Nock 8 and Nock 9 are desugared in terms of Nock 7, Nock 2, and autocons.
Nock 11 calls have their dynamic hint formula products dropped and some hints are handled directly.
- %spot hints are used for debugging/verbose printouts.
- %fast hints are used to accumulate cold state.
Nock 12 of the virtual Nock produces an unknown result.

In the case of Nock 2, the operands are evaluated, and then we check if the formula at this site is fully known. If it is not known, the call is indirect – we cannot make any assumptions about its product, so we return [| ~]. If it is known, we do two things:

We record information on subject usage as code for each call below us in the stack, including the root call. This step is needed to produce a minimized subject for each call, which is necessary to avoid redoing the work for the functions we already analyzed.
We enter a new frame of the partial interpreter, executing/analyzing new $sock–formula pair we just got, returning the result of that analysis as a product.

To track the code usage of the subjects of function calls, the partial noun is paired with a structure to describe the ﬂow of data from the functions below us in the stack to the new callsite.
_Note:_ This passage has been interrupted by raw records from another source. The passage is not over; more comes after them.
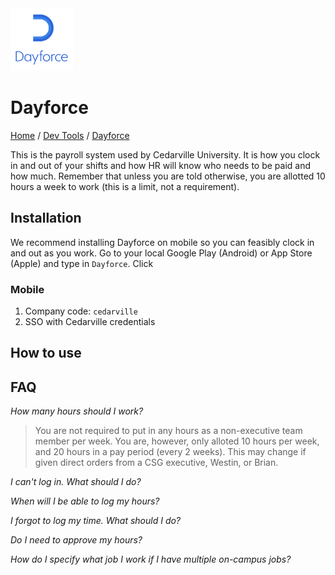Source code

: <img src="./images/logo.png" width=100px alt="Dayforce Logo"/>

# Dayforce

[Home](../../Readme.md) / [Dev Tools](../dev-tools.md) / [Dayforce](tool.md)

This is the payroll system used by Cedarville University. It is how you clock in and out of your shifts and how HR will know who needs to be paid and how much. Remember that unless you are told otherwise, you are allotted 10 hours a week to work (this is a limit, not a requirement).

## Installation

We recommend installing Dayforce on mobile so you can feasibly clock in and out as you work. Go to your local Google Play (Android) or App Store (Apple) and type in `Dayforce`. Click 

### Mobile

1. Company code: `cedarville`
2. SSO with Cedarville credentials

## How to use

## FAQ

*How many hours should I work?*
> You are not required to put in any hours as a non-executive team member per week. You are, however, only alloted 10 hours per week, and 20 hours in a pay period (every 2 weeks). This may change if given direct orders from a CSG executive, Westin, or Brian.

*I can't log in. What should I do?*

*When will I be able to log my hours?*

*I forgot to log my time. What should I do?*

*Do I need to approve my hours?*

*How do I specify what job I work if I have multiple on-campus jobs?*
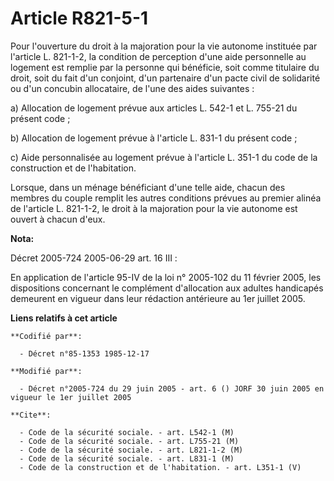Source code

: # Article R821-5-1

Pour l'ouverture du droit à la majoration pour la vie autonome instituée par l'article L. 821-1-2, la condition de perception
d'une aide personnelle au logement est remplie par la personne qui bénéficie, soit comme titulaire du droit, soit du fait
d'un conjoint, d'un partenaire d'un pacte civil de solidarité ou d'un concubin allocataire, de l'une des aides suivantes :

a) Allocation de logement prévue aux articles L. 542-1 et L. 755-21 du présent code ;

b) Allocation de logement prévue à l'article L. 831-1 du présent code ;

c) Aide personnalisée au logement prévue à l'article L. 351-1 du code de la construction et de l'habitation.

Lorsque, dans un ménage bénéficiant d'une telle aide, chacun des membres du couple remplit les autres conditions prévues au
premier alinéa de l'article L. 821-1-2, le droit à la majoration pour la vie autonome est ouvert à chacun d'eux.

**Nota:**

Décret 2005-724 2005-06-29 art. 16 III : 

En application de l'article 95-IV de la loi n° 2005-102 du 11 février 2005, les dispositions concernant le complément
d'allocation aux adultes handicapés demeurent en vigueur dans leur rédaction antérieure au 1er juillet 2005.

**Liens relatifs à cet article**

	**Codifié par**:

	  - Décret n°85-1353 1985-12-17

	**Modifié par**:

	  - Décret n°2005-724 du 29 juin 2005 - art. 6 () JORF 30 juin 2005 en vigueur le 1er juillet 2005

	**Cite**:

	  - Code de la sécurité sociale. - art. L542-1 (M)
	  - Code de la sécurité sociale. - art. L755-21 (M)
	  - Code de la sécurité sociale. - art. L821-1-2 (M)
	  - Code de la sécurité sociale. - art. L831-1 (M)
	  - Code de la construction et de l'habitation. - art. L351-1 (V)
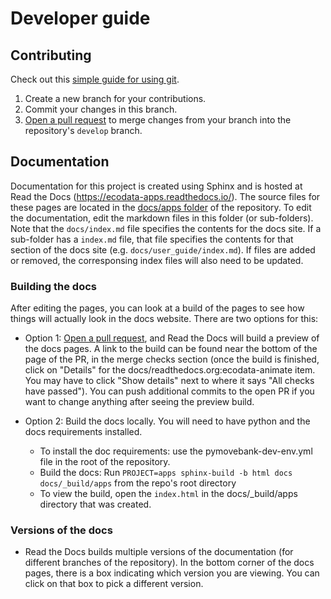 # Developer guide

## Contributing
Check out this [simple guide for using git](https://rogerdudler.github.io/git-guide/).

1. Create a new branch for your contributions.
2. Commit your changes in this branch.
3. [Open a pull request](https://github.com/jemissik/pymovebank/pulls) to merge changes from your branch into the
repository's ``develop`` branch.


## Documentation

Documentation for this project is created using Sphinx and is hosted at Read the Docs (https://ecodata-apps.readthedocs.io/). The source files
for these pages are located in the [docs/apps folder](https://github.com/jemissik/pymovebank/tree/develop/docs/apps) of the repository. To edit the documentation, edit the markdown files in this folder (or sub-folders). Note that the ``docs/index.md`` file specifies the contents for the docs site. If a sub-folder has a ``index.md`` file, that file specifies the contents for that section of the docs site (e.g. ``docs/user_guide/index.md``). If files are added or removed, the corresponsing index files will also need to be updated.

### Building the docs
After editing the pages, you can look at a build of the pages to see how things will actually look in the docs website. There are two options for this:
- Option 1: [Open a pull request](https://github.com/jemissik/pymovebank/pulls), and Read the Docs will build a preview of the docs pages. A link to the build can be found near the bottom of the page of the PR, in the merge checks section (once the build is finished, click on "Details" for the docs/readthedocs.org:ecodata-animate item.
You may have to click "Show details" next to where it says "All checks have passed"). You can push additional commits to the open PR if you want to change anything after seeing the preview build.
- Option 2: Build the docs locally. You will need to have python and the docs requirements installed.

    - To install the doc requirements: use the pymovebank-dev-env.yml file in the root of the repository.
    - Build the docs: Run ``PROJECT=apps sphinx-build -b html docs docs/_build/apps`` from the repo's root directory
    - To view the build, open the ``index.html`` in the docs/_build/apps directory that was created.

### Versions of the docs
- Read the Docs builds multiple versions of the documentation (for different branches of the repository). In the bottom corner of the docs pages, there is a box indicating which version you are viewing. You can click on that box to pick a different version.
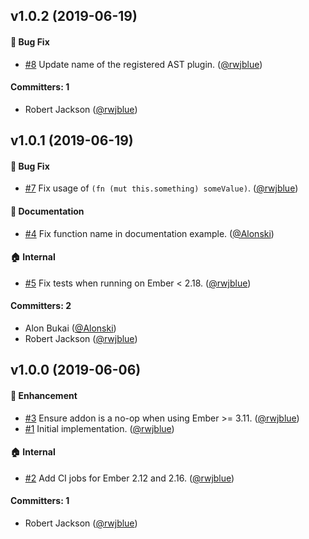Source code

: ## v1.0.2 (2019-06-19)

#### :bug: Bug Fix
* [#8](https://github.com/rwjblue/ember-fn-helper-polyfill/pull/8) Update name of the registered AST plugin. ([@rwjblue](https://github.com/rwjblue))

#### Committers: 1
- Robert Jackson ([@rwjblue](https://github.com/rwjblue))

## v1.0.1 (2019-06-19)

#### :bug: Bug Fix
* [#7](https://github.com/rwjblue/ember-fn-helper-polyfill/pull/7) Fix usage of `(fn (mut this.something) someValue)`. ([@rwjblue](https://github.com/rwjblue))

#### :memo: Documentation
* [#4](https://github.com/rwjblue/ember-fn-helper-polyfill/pull/4) Fix function name in documentation example. ([@Alonski](https://github.com/Alonski))

#### :house: Internal
* [#5](https://github.com/rwjblue/ember-fn-helper-polyfill/pull/5) Fix tests when running on Ember < 2.18. ([@rwjblue](https://github.com/rwjblue))

#### Committers: 2
- Alon Bukai ([@Alonski](https://github.com/Alonski))
- Robert Jackson ([@rwjblue](https://github.com/rwjblue))

## v1.0.0 (2019-06-06)

#### :rocket: Enhancement
* [#3](https://github.com/rwjblue/ember-fn-helper-polyfill/pull/3) Ensure addon is a no-op when using Ember >= 3.11. ([@rwjblue](https://github.com/rwjblue))
* [#1](https://github.com/rwjblue/ember-fn-helper-polyfill/pull/1) Initial implementation. ([@rwjblue](https://github.com/rwjblue))

#### :house: Internal
* [#2](https://github.com/rwjblue/ember-fn-helper-polyfill/pull/2) Add CI jobs for Ember 2.12 and 2.16. ([@rwjblue](https://github.com/rwjblue))

#### Committers: 1
- Robert Jackson ([@rwjblue](https://github.com/rwjblue))

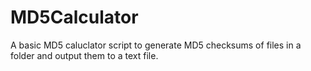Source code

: # MD5Calculator
A basic MD5 caluclator script to generate MD5 checksums of files in a folder and output them to a text file.
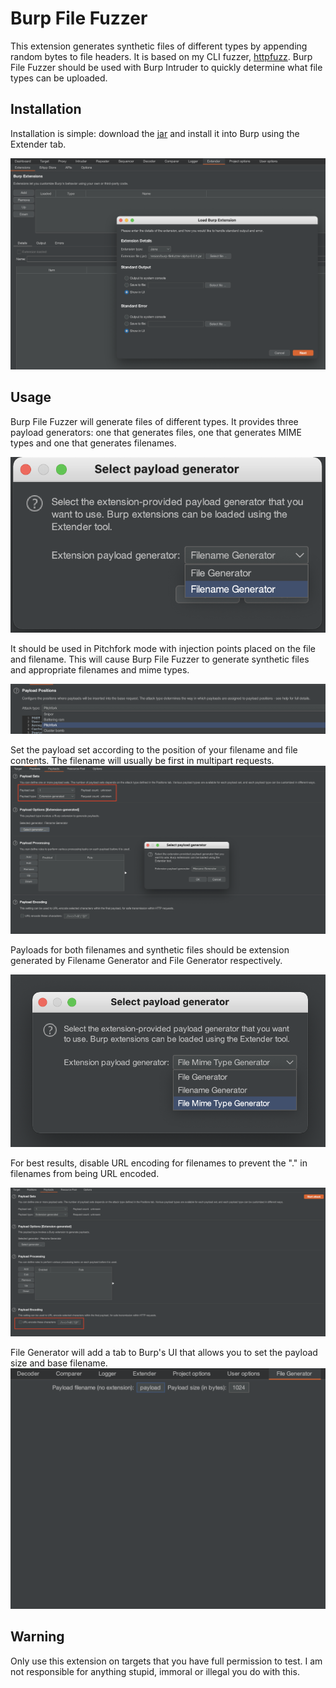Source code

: # Burp File Fuzzer
This extension generates synthetic files of different types by appending random bytes to file headers.
It is based on my CLI fuzzer, [httpfuzz](https://github.com/joncooperworks/httpfuzz).
Burp File Fuzzer should be used with Burp Intruder to quickly determine what file types can be uploaded.

## Installation
Installation is simple: download the 
[jar](https://github.com/JonCooperWorks/burp-filefuzzer/releases/download/alpha-0.0.1/burp-filefuzzer-alpha-0.0.1.jar)
and install it into Burp using the Extender tab.

![Installing using Burp Extender](./images/burpextender.png)


## Usage
Burp File Fuzzer will generate files of different types.
It provides three payload generators: one that generates files, one that generates MIME types and one that generates 
filenames.

![Selecting the appropriate payload generator](./images/bundled%20payload%20generators.png)

It should be used in Pitchfork mode with injection points placed on the file and filename.
This will cause Burp File Fuzzer to generate synthetic files and appropriate filenames and mime types.

![Pitchfork mode in Burp Intruder](./images/pitchfork.png)

Set the payload set according to the position of your filename and file contents.
The filename will usually be first in multipart requests.
![Selecting extension generated payloads for each payload set](./images/payload%20sets%20extension%20generated.png)

Payloads for both filenames and synthetic files should be extension generated by Filename Generator and File Generator
respectively.

![File Fuzzer creates Extension-generated payloads](./images/select%20payload%20generator.png)

For best results, disable URL encoding for filenames to prevent the "." in filenames from being URL encoded.

![Disable URL encoding for filenames](./images/disable%20URL%20encoding.png)

File Generator will add a tab to Burp's UI that allows you to set the payload size and base filename.
![Burp UI tab](./images/burpuitab.png)
## Warning
Only use this extension on targets that you have full permission to test.
I am not responsible for anything stupid, immoral or illegal you do with this.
That data structure will be described later in the performance section.

5 Loop handling

The most complicated part of the algorithm is the handling of loops. Unlike the regular interpreter, where only one branch is executed at a time, the partial interpreter enters both, so a lack of loop handling would quickly lead to an inﬁnite cycle in the analysis, be it a simple decrement loop or mutual recursion in the Hoon compiler.

5.1 Loop detection

One way to detect loops would be to simply compare $sock-formula pairs that we have on the stack with the one that we are about to evaluate. That, however, would not work with functions that, for example, recursively construct a list, as the subject $sock would change from iteration to iteration. So instead of a simple equality check, we need to see if the new subject (further referred to as kid subject, or subject of the kid call) nests under the subject of the supposedly matching function call on the stack (parent subject, or subject of the parent call), given the current information we have about the usage of parent subject as code.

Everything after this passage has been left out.